En effet, c’est dans ce centre qu’en 2003 a eu lieu l’exposition Attention! Religion détruite en partie par des extrémistes orthodoxes. Suite à ces préjudices matériels et moraux, le système judiciaire russe prit le parti des malfaiteurs. C’est cet événement ainsi que les procès infâmes à l’encontre des organisateurs de l’exposition L’art interdit (2006) et la condamnation des pussy riots à 2 ans de prison pour leur prière-surprise dans la cathédrale du Christ-Sauveur (2012) qui inspira ce projet.
Ainsi, avec Die Moskauer Prozesse, Milo Rau questionne les rapports entre l’art et la religion. Dans ce film, on voit un tribunal, une juge, des accusés, des plaignants, un jury et pourtant nous ne sommes pas dans un tribunal, mais sur une scène de théâtre. C’est grâce au théâtre que Milo Rau va plus loin que le politique en permettant aux deux camps de développer leurs idées face à un jury neutre et non pas acquis à l’une des causes.
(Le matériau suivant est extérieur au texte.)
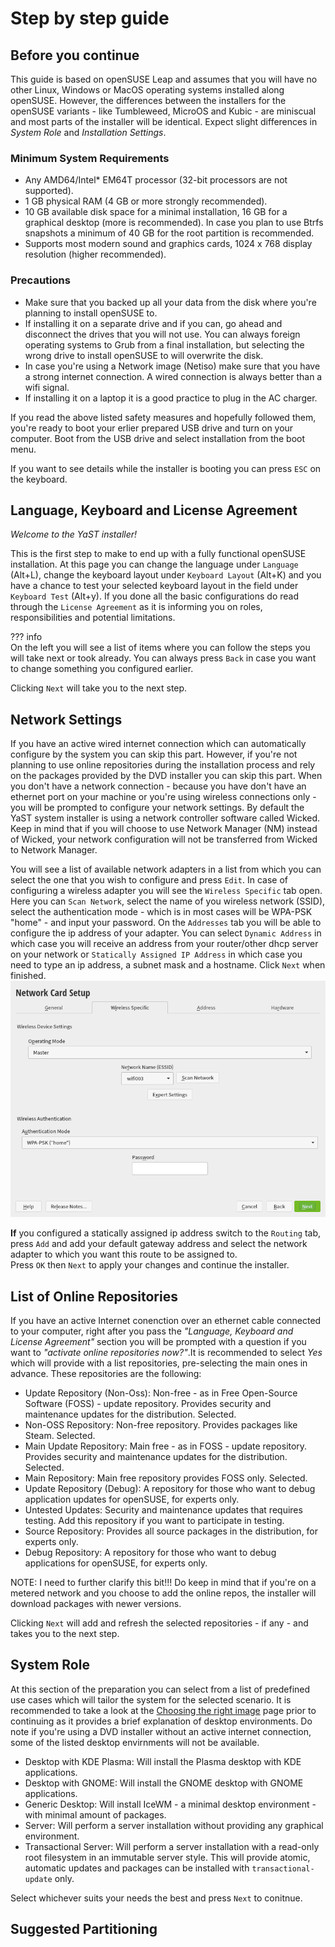 # Step by step guide
## Before you continue

This guide is based on openSUSE Leap and assumes that you will have no other Linux, Windows or MacOS operating systems installed along openSUSE. However, the differences between the installers for the openSUSE variants - like Tumbleweed, MicroOS and Kubic - are miniscual and most parts of the installer will be identical. Expect slight differences in *System Role* and *Installation Settings*.

### Minimum System Requirements

* Any AMD64/Intel* EM64T processor (32-bit processors are not supported).
* 1 GB physical RAM (4 GB or more strongly recommended).
* 10 GB available disk space for a minimal installation, 16 GB for a graphical desktop (more is recommended). In case you plan to use Btrfs snapshots a minimum of 40 GB for the root partition is recommended.
* Supports most modern sound and graphics cards, 1024 x 768 display resolution (higher recommended).

### Precautions

* Make sure that you backed up all your data from the disk where you're planning to install openSUSE to.
* If installing it on a separate drive and if you can, go ahead and disconnect the drives that you will not use. You can always foreign operating systems to Grub from a final installation, but selecting the wrong drive to install openSUSE to will overwrite the disk.
* In case you're using a Network image (Netiso) make sure that you have a strong internet connection. A wired connection is always better than a wifi signal.
* If installing it on a laptop it is a good practice to plug in the AC charger.

If you read the above listed safety measures and hopefully followed them, you're ready to boot your erlier prepared USB drive and turn on your computer. Boot from the USB drive and select installation from the boot menu.

If you want to see details while the installer is booting you can press `ESC` on the keyboard.

## Language, Keyboard and License Agreement

*Welcome to the YaST installer!*

This is the first step to make to end up with a fully functional openSUSE installation. At this page you can change the language under `Language` (Alt+L), change the keyboard layout under `Keyboard Layout` (Alt+K) and you have a chance to test your selected keyboard layout in the field under `Keyboard Test` (Alt+y).
If you done all the basic configurations do read through the `License Agreement` as it is informing you on roles, responsibilities and potential limitations.

??? info   
    On the left you will see a list of items where you can follow the steps you will take next or took already. You can always press `Back` in case you want to change something you configured earlier.

Clicking `Next` will take you to the next step.

## Network Settings

If you have an active wired internet connection which can automatically configure by the system you can skip this part. However, if you're not planning to use online repositories during the installation process and rely on the packages provided by the DVD installer you can skip this part.
When you don't have a network connection - because you have don't have an ethernet port on your machine or you're using wireless connections only - you will be prompted to configure your network settings. By default the YaST system installer is using a network controller software called Wicked. Keep in mind that if you will choose to use Network Manager (NM) instead of Wicked, your network configuration will not be transferred from Wicked to Network Manager.

You will see a list of available network adapters in a list from which you can select the one that you wish to configure and press `Edit`. In case of configuring a wireless adapter you will see the `Wireless Specific` tab open. Here you can `Scan Network`, select the name of you wireless network (SSID), select the authentication mode - which is in most cases will be WPA-PSK "home" - and input your password. 
On the `Addresses` tab you will be able to configure the ip address of your adapter. You can select `Dynamic Address` in which case you will receive an address from your router/other dhcp server on your network or `Statically Assigned IP Address` in which case you need to type an ip address, a subnet mask and a hostname. Click `Next` when finished.    
![Wireless configuration](image/yast_wireless_specific.png)

**If** you configured a statically assigned ip address switch to the `Routing` tab, press `Add` and add your default gateway address and select the network adapter to which you want this route to be assigned to.    
Press `OK` then `Next` to apply your changes and continue the installer.


## List of Online Repositories

If you have an active Internet conenction over an ethernet cable connected to your computer, right after you pass the *"Language, Keyboard and License Agreement"* section you will be prompted with a question if you want to *"activate online repositories now?"*.It is recommended to select *Yes* which will provide with a list repositories, pre-selecting the main ones in advance. These repositories are the following:

* Update Repository (Non-Oss): Non-free - as in Free Open-Source Software (FOSS) - update repository. Provides security and maintenance updates for the distribution. Selected.
* Non-OSS Repository: Non-free repository. Provides packages like Steam. Selected.
* Main Update Repository: Main free - as in FOSS - update repository. Provides security and maintenance updates for the distribution. Selected. 
* Main Repository: Main free repository provides FOSS only. Selected.
* Update Repository (Debug): A repository for those who want to debug application updates for openSUSE, for experts only. 
* Untested Updates: Security and maintenance updates that requires testing. Add this repository if you want to participate in testing.
* Source Repository: Provides all source packages in the distribution, for experts only.
* Debug Repository: A repository for those who want to debug applications for openSUSE, for experts only.

NOTE: I need to further clarify this bit!!! Do keep in mind that if you're on a metered network and you choose to add the online repos, the installer will download packages with newer versions. 

Clicking `Next` will add and refresh the selected repositories - if any - and takes you to the next step.

## System Role

At this section of the preparation you can select from a list of predefined use cases which will tailor the system for the selected scenario. It is recommended to take a look at the [Choosing the right image](pick_an_image.md) page prior to continuing as it provides a brief explanation of desktop environments. Do note if you're using a DVD installer without an active internet connection, some of the listed desktop envirnments will not be available.

* Desktop with KDE Plasma: Will install the Plasma desktop with KDE applications.
* Desktop with GNOME: Will install the GNOME desktop with GNOME applications.
* Generic Desktop: Will install IceWM - a minimal desktop environment - with minimal amount of packages.
* Server: Will perform a server installation without providing any graphical environment.
* Transactional Server: Will perform a server installation with a read-only root filesystem in an immutable server style. This will provide atomic, automatic updates and packages can be installed with `transactional-update` only.

Select whichever suits your needs the best and press `Next` to conitnue.

## Suggested Partitioning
En convoquant les vrais protagonistes de ces différents procès et en les laissant s’exprimer face à un jury populaire l’artiste tente de faire dialoguer ces deux camps qui ne s’écoute pas.
Contrairement à la tragédie ou aux procès staliniens dont l’issue est jouée d’avance, le théâtre documentaire de Milo Rau permet de convoquer la vraie essence de la démocratie.